Well, look very carefully to the following figures of the future drown by the International Energy Agency.

- Fossil fuels –oil, natural gas and coal- will remain dominant unless governments adjust policies, with developing countries as a group contributing about 74 percent of the overall increase in demand.
- From 2007 to 2030, in billion metric tones of oil equivalent will rise from 12 up to 18. Increased by 50 percent in the period. The share of energy sources could be seen by 2030 as follows, very similar to the share of 2007: approximately 25% coal, 30% oil, 15% gas, 10% nuclear power and the last 20% renewable sources.
- These trends do not bode well for cumulative carbon dioxide (CO2) emissions and climate change. Today China and India accounting for 10 percent. Europe and US about 53 percent. But China, India and emergent economies will increase and will overtake the western countries by the 2018 approximately. Not only in emissions, also in car market too.
- But if policies to save energy and reduce emissions are implemented faster, the increases in global emissions will level off and could be pushed back. In 2030 we can see, as IEA scenario draws, renewables will be responsible of reduction in approximately 4 Gigatones of CO2, together to others important reductions due to higher efficiency in energy production and consumption by consumer.

Well, now it is time to calculate.
As you have seen in the previous paragraph, by 2030 China and India could be the responsible of 60% CO2 emissions. Well, then they will have (3/5) of the investment effort in greenhouse emissions. If the IEA stabilization scenario really comes, China and India will be responsible of (3/5) of the 4 Gigatones of CO2 reduction in 2030.

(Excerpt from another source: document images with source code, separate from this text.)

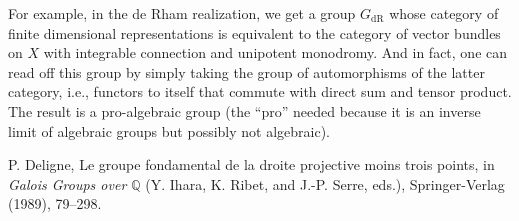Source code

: \documentclass[12pt]{article}
\def\QQ{\mathbb{Q}}
\DeclareMathOperator{\dR}{dR}
\begin{document}
For example, in the de Rham realization, we get a group $G_{\dR}$ whose
category of finite dimensional representations is equivalent to
the category of vector bundles on $X$ with integrable
connection and unipotent monodromy. And in fact, one can read off this
group by simply taking the group of automorphisms of the latter category,
i.e., functors to itself that commute with direct sum and tensor product.
The result is a pro-algebraic group (the ``pro'' needed because it
is an inverse limit of algebraic groups but possibly not algebraic).


\begin{thebibliography}{999}
P. Deligne, Le groupe fondamental de la droite projective moins trois
points, in \textit{Galois Groups over $\QQ$} (Y. Ihara, K. Ribet, and
J.-P. Serre, eds.), Springer-Verlag (1989), 79--298.
\end{thebibliography}
\end{document}
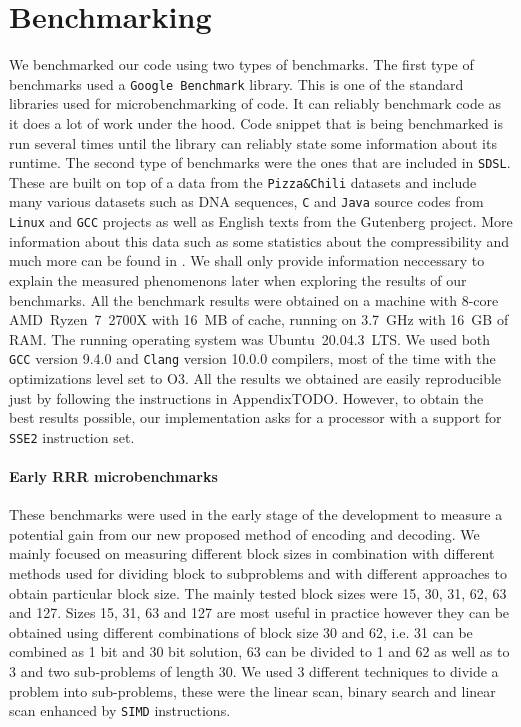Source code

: \section{Benchmarking}

We benchmarked our code using two types of benchmarks. The first type of benchmarks used
a \texttt{Google Benchmark} library. This is one of the standard libraries used for
microbenchmarking of code. It can reliably benchmark code as it does a lot of work
under the hood. Code snippet that is being benchmarked is run several times until the
library can reliably state some information about its runtime. The second type of benchmarks
were the ones that are included in \texttt{SDSL}. These are built on top of a data from the
\texttt{Pizza\&Chili} datasets \citep{ferragina2005pizza} and include many various datasets such
as DNA sequences, \texttt{C} and \texttt{Java} source codes from \texttt{Linux} and \texttt{GCC}
projects as well as English texts from the Gutenberg project. More information about this
data such as some statistics about the compressibility and much more can be found in
\cite{ferragina2009compressed}. We shall only provide information neccessary to explain the
measured phenomenons later when exploring the results of our benchmarks. All the benchmark
results were obtained on a machine with 8-core AMD~Ryzen~7~2700X with 16~MB of cache, running
on 3.7~GHz with 16~GB of RAM. The running operating system was Ubuntu~20.04.3~LTS.
We used both \texttt{GCC} version 9.4.0 and \texttt{Clang} version 10.0.0 compilers,
most of the time with the optimizations level set to O3. All the results we obtained are
easily reproducible just by following the instructions in AppendixTODO. However, to obtain
the best results possible, our implementation asks for a processor with a support for \texttt{SSE2}
instruction set.

\paragraph{Early RRR microbenchmarks}

These benchmarks were used in the early stage of the development to measure a potential gain from
our new proposed method of encoding and decoding. We mainly focused on measuring different block sizes
in combination with different methods used for dividing block to subproblems and with different
approaches to obtain particular block size. The mainly tested block sizes were 15, 30, 31, 62, 63
and 127. Sizes 15, 31, 63 and 127 are most useful in practice however they can be obtained using
different combinations of block size 30 and 62, i.e. 31 can be combined as 1 bit and 30 bit solution,
63 can be divided to 1 and 62 as well as to 3 and two sub-problems of length 30.
We used 3 different techniques to divide a problem into sub-problems, these were the linear scan,
binary search and linear scan enhanced by \texttt{SIMD} instructions.

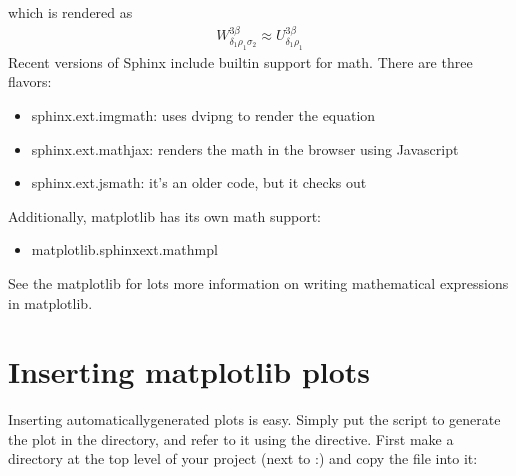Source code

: \documentclass[letterpaper,10pt,english]{sphinxmanual}
\begin{document}
\begin{sphinxVerbatim}[commandchars=\\\{\}]
 

  \PYGZbs{}\PYGZbs{} \PYGZbs{} \PYGZbs{} \PYGZbs{} \PYGZbs{}\PYGZbs{} \PYGZbs{}
\end{sphinxVerbatim}

\sphinxAtStartPar
which is rendered as
\begin{equation*}
\begin{split}W^{3\beta}_{\delta_1 \rho_1 \sigma_2} \approx U^{3\beta}_{\delta_1 \rho_1}\end{split}
\end{equation*}
\sphinxAtStartPar
Recent versions of Sphinx include built\sphinxhyphen{}in support for math.
There are three flavors:
\begin{itemize}
\item {} 
\sphinxAtStartPar
sphinx.ext.imgmath: uses dvipng to render the equation

\item {} 
\sphinxAtStartPar
sphinx.ext.mathjax: renders the math in the browser using Javascript

\item {} 
\sphinxAtStartPar
sphinx.ext.jsmath: it’s an older code, but it checks out

\end{itemize}

\sphinxAtStartPar
Additionally, matplotlib has its own math support:
\begin{itemize}
\item {} 
\sphinxAtStartPar
matplotlib.sphinxext.mathmpl

\end{itemize}

\sphinxAtStartPar
See the matplotlib  for lots
more information on writing mathematical expressions in matplotlib.


\section{Inserting matplotlib plots}
\label{\detokenize{chapter2:inserting-matplotlib-plots}}\label{\detokenize{chapter2:pyplots}}
\sphinxAtStartPar
Inserting automatically\sphinxhyphen{}generated plots is easy.  Simply put the
script to generate the plot in the  directory, and
refer to it using the  directive.  First make a
 directory at the top level of your project (next to
:) and copy the  file into it:
\end{document}
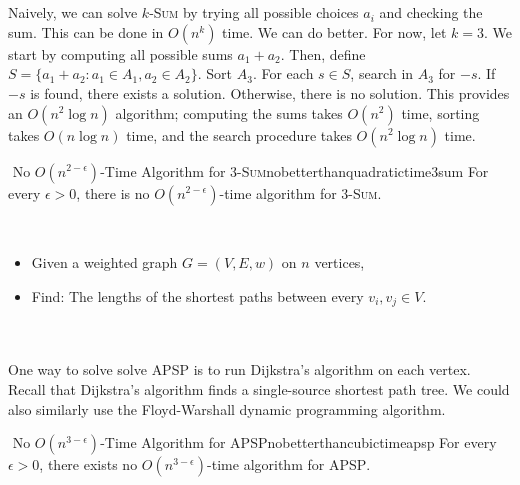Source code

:         \vphantom
        \\
        \\
        Naively, we can solve \(k\)-\textsc{Sum} by trying all possible choices \(a_i\) and checking the sum. This can be done in \(O(n^k)\) time. We can do better. For now, let \(k=3\). We start by computing all possible sums \(a_1+a_2\). Then, define \(S=\{a_1+a_2:a_1\in A_1,a_2\in A_2\}\). Sort \(A_3\). For each \(s\in S\), search in \(A_3\) for \(-s\). If \(-s\) is found, there exists a solution. Otherwise, there is no solution. This provides an \(O(n^2\log n)\) algorithm; computing the sums takes \(O(n^2)\) time, sorting takes \(O(n\log n)\) time, and the search procedure takes \(O(n^2\log n)\) time. 
        \begin{hypothesis}{\Stop\,\,No \(O(n^{2-\epsilon})\)-Time Algorithm for \(3\)-\textsc{Sum}}{nobetterthanquadratictime3sum}
            For every \(\epsilon>0\), there is no \(O\left(n^{2-\epsilon}\right)\)-time algorithm for \(3\)-\textsc{Sum}.
        \end{hypothesis}
        \begin{compprob} \label{prob:apsp}
            \vphantom
            \\
            \begin{itemize}
                \item Given a weighted graph \(G=(V,E,w)\) on \(n\) vertices,
                \item Find: The lengths of the shortest paths between every \(v_i,v_j\in V\).
            \end{itemize}
        \end{compprob}
        \vphantom
        \\
        \\
        One way to solve solve \textsc{APSP} is to run Dijkstra's algorithm on each vertex. Recall that Dijkstra's algorithm finds a single-source shortest path tree. We could also similarly use the Floyd-Warshall dynamic programming algorithm.
        \begin{hypothesis}{\Stop\,\,No \(O(n^{3-\epsilon})\)-Time Algorithm for \textsc{APSP}}{nobetterthancubictimeapsp}
            For every \(\epsilon>0\), there exists no \(O(n^{3-\epsilon})\)-time algorithm for \textsc{APSP}.
        \end{hypothesis}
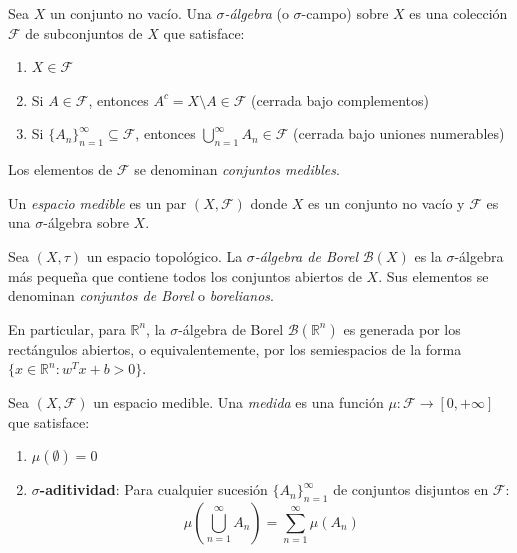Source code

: \begin{definition}\label{def:sigma_algebra}
	Sea $X$ un conjunto no vacío. Una \textit{$\sigma$-álgebra} (o $\sigma$-campo) sobre $X$ es una colección $\mathcal{F}$ de subconjuntos de $X$ que satisface:
	\begin{enumerate}
		\item $X \in \mathcal{F}$
		\item Si $A \in \mathcal{F}$, entonces $A^c = X \setminus A \in \mathcal{F}$ (cerrada bajo complementos)
		\item Si $\{A_n\}_{n=1}^\infty \subseteq \mathcal{F}$, entonces $\bigcup_{n=1}^\infty A_n \in \mathcal{F}$ (cerrada bajo uniones numerables)
	\end{enumerate}
	Los elementos de $\mathcal{F}$ se denominan \textit{conjuntos medibles}.
\end{definition}

\begin{definition}\label{def:espacio_medible}
	Un \textit{espacio medible} es un par $(X, \mathcal{F})$ donde $X$ es un conjunto no vacío y $\mathcal{F}$ es una $\sigma$-álgebra sobre $X$.
\end{definition}

\begin{definition}\label{def:sigma_algebra_borel}
	Sea $(X, \tau)$ un espacio topológico. La \textit{$\sigma$-álgebra de Borel} $\mathcal{B}(X)$ es la $\sigma$-álgebra más pequeña que contiene todos los conjuntos abiertos de $X$. Sus elementos se denominan \textit{conjuntos de Borel} o \textit{borelianos}.
\end{definition}

En particular, para $\mathbb{R}^n$, la $\sigma$-álgebra de Borel $\mathcal{B}(\mathbb{R}^n)$ es generada por los rectángulos abiertos, o equivalentemente, por los semiespacios de la forma $\{x \in \mathbb{R}^n : w^T x + b > 0\}$.

\begin{definition}[Medida]\label{def:medida}
	Sea $(X, \mathcal{F})$ un espacio medible. Una \textit{medida} es una función $\mu: \mathcal{F} \to [0, +\infty]$ que satisface:
	\begin{enumerate}
		\item $\mu(\emptyset) = 0$
		\item \textbf{$\sigma$-aditividad}: Para cualquier sucesión $\{A_n\}_{n=1}^\infty$ de conjuntos disjuntos en $\mathcal{F}$:
		\[
			\mu\left(\bigcup_{n=1}^\infty A_n\right) = \sum_{n=1}^\infty \mu(A_n)
		\]
	\end{enumerate}
\end{definition}

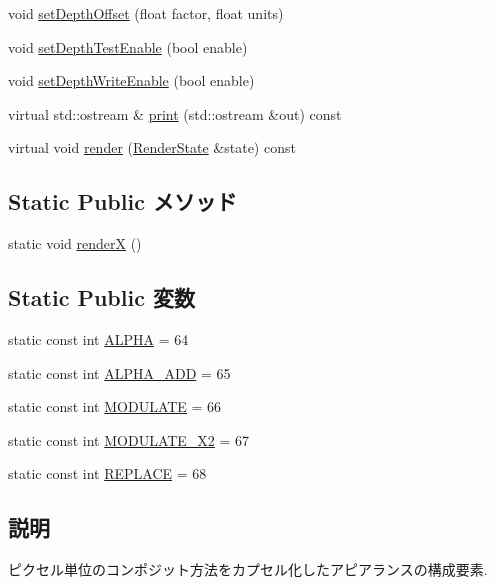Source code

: \begin{CompactItemize}
\item 
void \hyperlink{classm3g_1_1CompositingMode_4c825055ad0b5910ef4f9136d9a8e588}{setDepthOffset} (float factor, float units)
\item 
void \hyperlink{classm3g_1_1CompositingMode_5f1afccdc51665bb04c971579d8ee05c}{setDepthTestEnable} (bool enable)
\item 
void \hyperlink{classm3g_1_1CompositingMode_a3275c9589ef319c6ba6f5c22d0b2860}{setDepthWriteEnable} (bool enable)
\item 
virtual std::ostream \& \hyperlink{classm3g_1_1CompositingMode_6fea17fa1532df3794f8cb39cb4f911f}{print} (std::ostream \&out) const 
\item 
virtual void \hyperlink{classm3g_1_1CompositingMode_8babc8a79b78615da51161e94029eea9}{render} (\hyperlink{structm3g_1_1RenderState}{RenderState} \&state) const 
\end{CompactItemize}
\subsection*{Static Public メソッド}
\begin{CompactItemize}
\item 
static void \hyperlink{classm3g_1_1CompositingMode_443a7a301f77f625335ecc06d13bad06}{renderX} ()
\end{CompactItemize}
\subsection*{Static Public 変数}
\begin{CompactItemize}
\item 
static const int \hyperlink{classm3g_1_1CompositingMode_417581fcde4067111f47320edb2aa378}{ALPHA} = 64
\item 
static const int \hyperlink{classm3g_1_1CompositingMode_91ac80a5450e5f7f7e382860829030d9}{ALPHA\_\-ADD} = 65
\item 
static const int \hyperlink{classm3g_1_1CompositingMode_96b64c2847348fb73a90c4a501cda9d1}{MODULATE} = 66
\item 
static const int \hyperlink{classm3g_1_1CompositingMode_cb426684e42a5ae425989c65fbb7dbc4}{MODULATE\_\-X2} = 67
\item 
static const int \hyperlink{classm3g_1_1CompositingMode_47a00ac5a59817a48db06fb2a538883c}{REPLACE} = 68
\end{CompactItemize}


\subsection{説明}
ピクセル単位のコンポジット方法をカプセル化したアピアランスの構成要素.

If you consider that to produce energy as 1KW•h you generate actually about 300Kg of CO2, then

(3/5)*(4•10exp(9)•1•10exp(3))=2.4exp(12)

Kg of CO2 that will correspond to China and India reduction by 2030.

Then, this reduction correspond to a change in energy traditional production by renewable source in…

{ [2.4exp(12) Kg(CO2)] / [0.300 Kg (CO2)/Kw•h] } = 8exp(12) Kw•h

If we consider, just as we showed in an of our previous post, that the efficiency in production electric power will be around 12% in solar cells by 2030, and if we consider the solar constant of 400 W per square meter, then

12%*(0,4KW)/m2=0.048KW/m2

Then the land considered in emergent economies for new installations to solar photovoltaic cells, for instance, could be…

(0.048KW/m2)*365(days/year)*8(hours/day)*(2/3)(sunny factor)=93.44 KW•h/year•m2

Thus,{ [8exp(12)KW•h] / [93.44 KW•h/year•m2]} = 85.6exp(9)square meters. = 85,699 square Kilometers.

This area

Approximately 8,560,000 Ha, about 9,000,000 football pitches. This area is like area of countries as
Austria, Azerbaijan or Jordan, as wikipedia says
(please, visit http://en.wikipedia.org/wiki/List_of_countries_and_outlying_territories_by_area
)


And finally, if you consider the cost installation about 150$ per square meter fully installed in solar photovoltaic (please, see our previous post "energy, solar plans and more") , then you will be able to see a market of…

85,6exp(9)*$US150 per square meter installed photovoltaic = $US 12,800 billions = $US 12.8 Giga dollars!!!

Perhaps you won’t be able to find another market so attractive and so sure by 2030. Don’t you think?